In lesser hands, the tidal wave of nostalgia unleashed by Final Fantasy 7 prequel Crisis Core would result in nothing more than another weary case of Remembering Things: The Game.
Look, there’s Midgar. Again. There’s Shinra’s HQ. Again. Remember Sephiroth? Good, because he’s back and he’s brought his friends Bootleg Sephiroth and Cloud v0.01 along with him this time.
But Crisis Core is not in lesser hands, and it isn’t interested in superficially retreading old ground, either. This is the story of Zack Fair, first seen in a smattering of Final Fantasy 7 flashbacks, along with an RPG’s worth of friends and foes either created especially for Crisis Core, given their first significant outing here, or seen in a whole new light. These new personalities bring fresh stories and perspectives to the game’s popular setting, sometimes clarifying an old and muddily written plot thread, sometimes adding further intrigue to events that seemed clear-cut and fully explained the first time around.

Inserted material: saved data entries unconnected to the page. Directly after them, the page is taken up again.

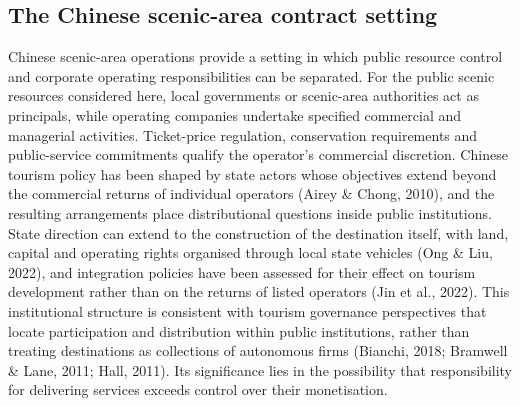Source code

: \documentclass[review,3p,times]{elsarticle}
\begin{document}
\subsection{The Chinese scenic-area contract setting}

Chinese scenic-area operations provide a setting in which public resource control and corporate operating responsibilities can be separated. For the public scenic resources considered here, local governments or scenic-area authorities act as principals, while operating companies undertake specified commercial and managerial activities. Ticket-price regulation, conservation requirements and public-service commitments qualify the operator's commercial discretion. Chinese tourism policy has been shaped by state actors whose objectives extend beyond the commercial returns of individual operators (Airey \& Chong, 2010), and the resulting arrangements place distributional questions inside public institutions. State direction can extend to the construction of the destination itself, with land, capital and operating rights organised through local state vehicles (Ong \& Liu, 2022), and integration policies have been assessed for their effect on tourism development rather than on the returns of listed operators (Jin et al., 2022). This institutional structure is consistent with tourism governance perspectives that locate participation and distribution within public institutions, rather than treating destinations as collections of autonomous firms (Bianchi, 2018; Bramwell \& Lane, 2011; Hall, 2011). Its significance lies in the possibility that responsibility for delivering services exceeds control over their monetisation.
\end{document}
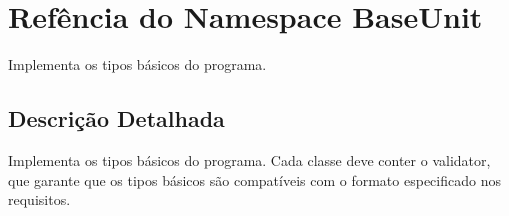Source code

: \hypertarget{namespaceBaseUnit}{\section{Refência do Namespace Base\-Unit}
\label{namespaceBaseUnit}
}


Implementa os tipos básicos do programa.  




\subsection{Descrição Detalhada}
Implementa os tipos básicos do programa. Cada classe deve conter o validator, que garante que os tipos básicos são compatíveis com o formato especificado nos requisitos. 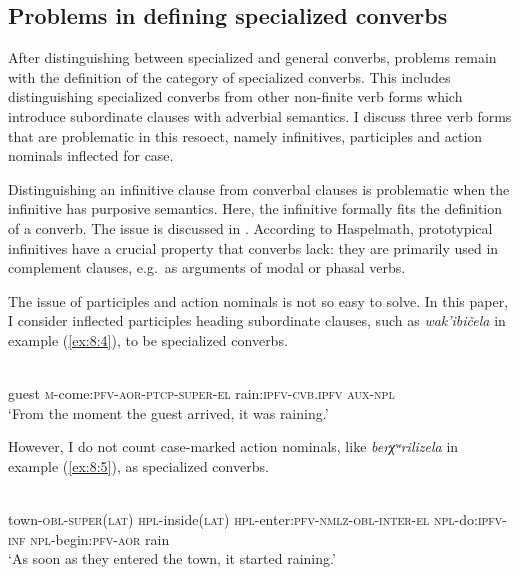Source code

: ﻿\documentclass[output=paper]{langsci/langscibook}
\begin{document}
\subsection{Problems in defining specialized converbs}\label{problems-in-defining-specialized-converbs}

After distinguishing between specialized and general converbs, problems
remain with the definition of the category of specialized converbs. This
includes distinguishing specialized converbs from other non-finite verb
forms which introduce subordinate clauses with adverbial semantics. I
discuss three verb forms that are problematic in this resoect, namely
infinitives, participles and action nominals inflected for case.

Distinguishing an infinitive clause from converbal clauses is
problematic when the infinitive has purposive semantics. Here, the
infinitive formally fits the definition of a converb. The issue is
discussed in \citet{haspelmath1995a}. According to Haspelmath, prototypical
infinitives have a crucial property that converbs lack: they are
primarily used in complement clauses, e.g.\ as arguments of modal or
phasal verbs.

The issue of participles and action nominals is not so easy to solve. In
this paper, I consider inflected participles heading subordinate
clauses, such as \emph{wak'ibičela} in example (\ref{ex:8:4}), to be
specialized converbs.

\ea \label{ex:8:4} %
\\
guest \textsc{m}-come:\textsc{pfv}-\textsc{aor}-\textsc{ptcp}-\textsc{super}-\textsc{el} rain:\textsc{ipfv}-\textsc{cvb.ipfv} \textsc{aux}-\textsc{npl}\\
\glt `From the moment the guest arrived, it was raining.'
\z

However, I do not count case-marked action nominals, like
\emph{berχʷrilizela} in example (\ref{ex:8:5}), as specialized converbs.

\ea \label{ex:8:5} %
\\
town-\textsc{obl}-\textsc{super(lat)} \textsc{hpl}-inside(\textsc{lat}) \textsc{hpl}-enter:\textsc{pfv}-\textsc{nmlz}-\textsc{obl}-\textsc{inter}-\textsc{el} \textsc{npl}-do:\textsc{ipfv}-\textsc{inf} \textsc{npl}-begin:\textsc{pfv}-\textsc{aor} rain\\
\glt `As soon as they entered the town, it started raining.'
\z
\end{document}
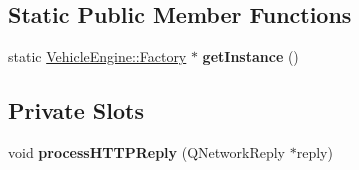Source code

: \subsection*{Static Public Member Functions}
\begin{DoxyCompactItemize}
\item 
\mbox{\label{classVehicleEngine_1_1Factory_aac29410d8cbfa22f0f47f52dd2d8ab3d}} 
static \mbox{\hyperlink{classVehicleEngine_1_1Factory}{Vehicle\+Engine\+::\+Factory}} $\ast$ {\bfseries get\+Instance} ()
\end{DoxyCompactItemize}
\subsection*{Private Slots}
\begin{DoxyCompactItemize}
\item 
\mbox{\label{classVehicleEngine_1_1Factory_acd692b52ab3ccb817ea4a54d427d9226}} 
void {\bfseries process\+H\+T\+T\+P\+Reply} (Q\+Network\+Reply $\ast$reply)
\end{DoxyCompactItemize}
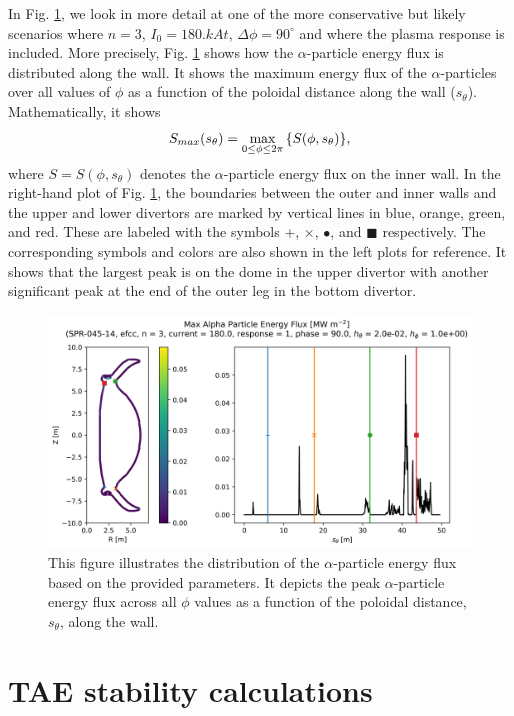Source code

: \documentclass[10pt, a4paper, twoside]{article}
\begin{document}
In Fig. \ref{fig:energy_flux_distribution}, we look in more detail at one of the more conservative but likely scenarios where $n=3$, $I_0= 180\si{.kAt}$, $\Delta \phi = 90^\circ$ and where the plasma response is included. More precisely, Fig. \ref{fig:energy_flux_distribution} shows how the $\alpha$-particle energy flux is distributed along the wall. It shows the maximum energy flux of the $\alpha$-particles over all values of $\phi$ as a function of the poloidal distance along the wall ($s_\theta$). Mathematically, it shows
\begin{equation}
    S_{max}(s_\theta) = \max_{0\le \phi \le 2\pi}\qty{S(\phi, s_\theta)},
\end{equation}
where $S=S(\phi, s_\theta)$ denotes the $\alpha$-particle energy flux on the inner wall.
In the right-hand plot of Fig. \ref{fig:energy_flux_distribution}, the boundaries between the outer and inner walls and the upper and lower divertors are marked by vertical lines in blue, orange, green, and red. These are labeled with the symbols +, $\times$, $\bullet$, and $\blacksquare$ respectively. The corresponding symbols and colors are also shown in the left plots for reference.  It shows that the largest peak is on the dome in the upper divertor with another significant peak at the end of the outer leg in the bottom divertor.

\begin{figure}[!htb]
    \centering
    \includegraphics[width=0.7\linewidth]{Figures/simple_line_plot_no_confidence_band.png}
    \caption{This figure illustrates the distribution of the $\alpha$-particle energy flux based on the provided parameters. It depicts the peak $\alpha$-particle energy flux across all $\phi$ values as a function of the poloidal distance, $s_\theta$, along the wall.}
    \label{fig:energy_flux_distribution}
\end{figure}

\section{TAE stability calculations}
\label{sec:halo_work}
\end{document}

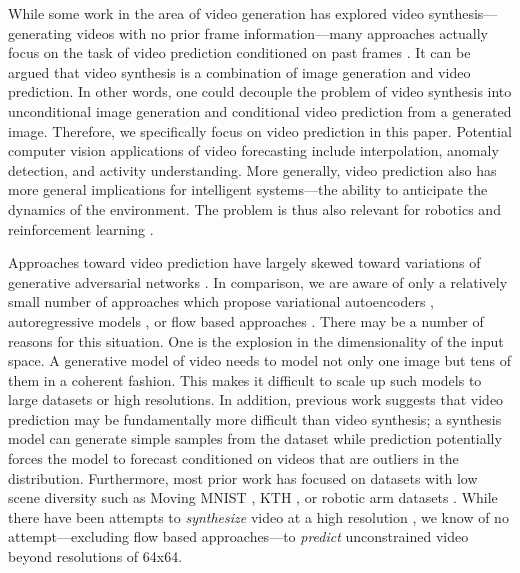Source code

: \documentclass{article}
\begin{document}
While some work in the area of video generation \cite{clark2020adversarial, VondrickPT16, saito2018} has explored video synthesis---generating videos with no prior frame information---many approaches actually focus on the task of video prediction conditioned on past frames \cite{RanzatoSBMCC14, SrivastavaMS15, patraucean2015spatiotemporal, MathieuCL15, lee2018savp, babaeizadeh2018stochastic, OliuSE18, XiongL00L18, Xue0BF16, Finn16, luc2020}. It can be argued that video synthesis is a combination of image generation and video prediction. In other words, one could decouple the problem of video synthesis into unconditional image generation and conditional video prediction from a generated image. Therefore, we specifically focus on video prediction in this paper. Potential computer vision applications of video forecasting include interpolation, anomaly detection, and activity understanding. More generally, video prediction also has more general implications for intelligent systems---the ability to anticipate the dynamics of the environment. The problem is thus also relevant for robotics and reinforcement learning \cite{Finn16, Ebert17, OhGLLS15, ha2018world, RacaniereWRBGRB17}.

Approaches toward video prediction have largely skewed toward variations of generative adversarial networks \cite{MathieuCL15, lee2018savp, clark2020adversarial, VondrickPT16, luc2020}. In comparison, we are aware of only a relatively small number of approaches which propose variational autoencoders \cite{babaeizadeh2018stochastic, Xue0BF16, denton18a}, autoregressive models \cite{KalchbrennerOSD17, WeissenbornTU20}, or flow based approaches \cite{KumarBEFLDK20}. There may be a number of reasons for this situation. One is the explosion in the dimensionality of the input space. A generative model of video needs to model not only one image but tens of them in a coherent fashion. This makes it difficult to scale up such models to large datasets or high resolutions. In addition, previous work \cite{clark2020adversarial} suggests that video prediction may be fundamentally more difficult than video synthesis; a synthesis model can generate simple samples from the dataset while prediction potentially forces the model to forecast conditioned on videos that are outliers in the distribution. Furthermore, most prior work has focused on datasets with low scene diversity such as Moving MNIST \cite{SrivastavaMS15}, KTH \cite{KTH}, or robotic arm datasets \cite{Finn16, Ebert17}.
While there have been attempts to \emph{synthesize} video at a high resolution \cite{clark2020adversarial}, we know of no attempt---excluding flow based approaches---to \emph{predict} unconstrained video beyond resolutions of 64x64.
\end{document}
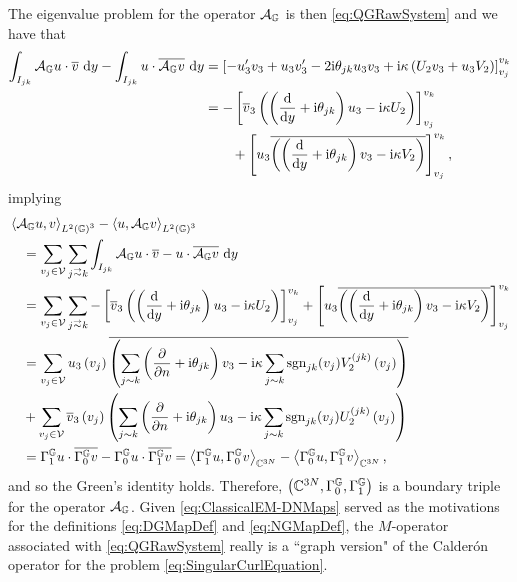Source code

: The eigenvalue problem for the operator $\mathcal{A}_{\mathbb{G}}$ is then \eqref{eq:QGRawSystem} and we have that
\begin{align*}
	\int_{I_{jk}} \mathcal{A}_{\mathbb{G}} u \cdot \overline{v}  \ \mathrm{d}y - \int_{I_{jk}} u \cdot \overline{\mathcal{A}_{\mathbb{G}} v}  \ \mathrm{d}y
	&= \left[  -u'_3 v_3 + u_3 v_3' - 2\mathrm{i}\theta_{jk}u_3 v_3 + \mathrm{i}\kappa\left( U_2 v_3 + u_3 V_2 \right)  \right]_{v_j}^{v_k} \\
	&= -\left[  \overline{v}_3\left(  \left( \dfrac{\mathrm{d}}{\mathrm{d}y} + \mathrm{i}\theta_{jk}  \right)u_3 - \mathrm{i}\kappa U_2  \right)  \right]_{v_j}^{v_k} \\
	&\qquad + \left[  u_3\overline{\left(  \left( \dfrac{\mathrm{d}}{\mathrm{d}y} + \mathrm{i}\theta_{jk}  \right)v_3 - \mathrm{i}\kappa V_2  \right)}  \right]_{v_j}^{v_k},
\end{align*}
implying
\begin{align*}
	&\ip{\ag u}{v}_{L^2\bracs{\graph}^3} - \ip{u}{\ag v}_{L^2\bracs{\graph}^3} \\
	&\quad = \sum_{v_j\in\vertSet}\sum_{j\conLeft k} \integral{I_{jk}}{ \ag u \cdot \overline{v} - u \cdot \overline{\ag v} }{y} \\
	&\quad = \sum_{v_j\in\vertSet}\sum_{j\conLeft k} -\sqbracs{ \overline{v}_3\bracs{ \bracs{\diff{}{y} + \rmi\qm_{jk} }u_3 - \rmi\wavenumber U_2 } }_{v_j}^{v_k}
	+ \sqbracs{ u_3\overline{\bracs{ \bracs{\diff{}{y} + \rmi\qm_{jk} }v_3 - \rmi\wavenumber V_2 }} }_{v_j}^{v_k} \\
	&\quad = \sum_{v_j\in\vertSet} u_3\bracs{v_j}\overline{\bracs{ \sum_{j\con k}\bracs{\pdiff{}{n} + \rmi\qm_{jk}}v_3 - \rmi\wavenumber\sum_{j\con k} \sgn_{jk}(v_j) V_2^{(jk)}\bracs{v_j} }} \\
	&\quad + \sum_{v_j\in\vertSet} \overline{v}_3\bracs{v_j}\bracs{ \sum_{j\con k}\bracs{\pdiff{}{n} + \rmi\qm_{jk}}u_3 - \rmi\wavenumber\sum_{j\con k} \sgn_{jk}(v_j) U_2^{(jk)}\bracs{v_j} } \\
	&\quad = \ngmap u \cdot \overline{\dgmap v} - \dgmap u \cdot \overline{\ngmap v}
	= \ip{\ngmap u}{\dgmap v}_{\complex^{3N}} - \ip{\dgmap u}{\ngmap v}_{\complex^{3N}},
\end{align*}
and so the Green's identity holds. 
Therefore, $\left( \mathbb{C}^{3N}, \Gamma_0^{\mathbb{G}}, \Gamma_1^{\mathbb{G}} \right)$ is a boundary triple for the operator $\mathcal{A}_{\mathbb{G}}$.
Given \eqref{eq:ClassicalEM-DNMaps} served as the motivations for the definitions \eqref{eq:DGMapDef} and \eqref{eq:NGMapDef}, the $M$-operator associated with \eqref{eq:QGRawSystem} really is a ``graph version" of the Calder\'on operator for the problem \eqref{eq:SingularCurlEquation}.

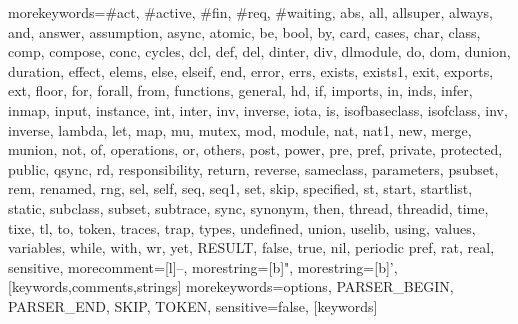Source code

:   {morekeywords={\#act, \#active, \#fin, \#req, \#waiting, abs, all, allsuper, always, and, answer, 
     assumption, async, atomic, be, bool, by, card, cases, char, class, comp, compose, conc, cycles,
     dcl, def, del, dinter, div, dlmodule, do, dom, dunion, duration, effect, elems, else, elseif, end,
     error, errs, exists, exists1, exit, exports, ext, floor, for, forall, from, functions, 
     general, hd, if, imports, in, inds, infer, inmap, input, instance, int, inter, inv, inverse, iota, is, 
     isofbaseclass, isofclass, inv, inverse, lambda, let, map, mu,
     mutex, mod, module, nat, nat1, new, merge, 
     munion, not, of, operations, or, others, post, power, pre, pref, 
     private, protected, public, qsync, rd, responsibility, return, reverse,  
     sameclass, parameters, psubset, rem, renamed, rng, sel, self, seq, seq1, set, skip, specified, st, 
     start, startlist, static, subclass, subset, subtrace, sync, synonym, then, thread, 
     threadid, time, tixe, tl, to, token, traces, trap, types, undefined,
     union, uselib, using, values, 
     variables, while, with, wr, yet, RESULT, false, true, nil, periodic pref, rat, real},
   sensitive,
   morecomment=[l]--,
   morestring=[b]",
   morestring=[b]',
  }[keywords,comments,strings]
  {morekeywords={options, PARSER\_BEGIN, PARSER\_END, SKIP, TOKEN},
   sensitive=false,
  }[keywords]
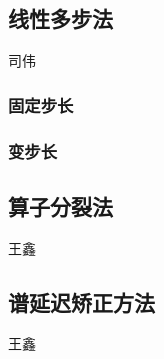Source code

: \subsection{线性多步法}
{\color{red}\begin{center}
     司伟
\end{center}}
\subsubsection{固定步长}
\subsubsection{变步长}



\subsection{算子分裂法}
{\color{red}\begin{center}
    王鑫
\end{center}}


\subsection{谱延迟矫正方法}
{\color{red}\begin{center}
    王鑫
\end{center}}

Zack’s an easy character to like. He begins Crisis Core with an excitable attitude, happily stomping through Final Fantasy 7’s world in his company-issue boots, cleaning up “distortions” (corporate-speak for “anyone who opposes Shinra”) on command and eager to meet the most heroic SOLDIER of them all, Sephiroth. This ignorant positivity subtly matures over the course of the game, his zest for life not diminished but reframed as personal defiance of his increasingly harsh reality. The re-recorded and vastly expanded voice acting (as well as the slightly tweaked English translation) that delivers this shift is convincingly emotive on every subject from serious lines about personal legacies to one-off jokes, with Final Fantasy 7 Remake’s voice actors returning where appropriate.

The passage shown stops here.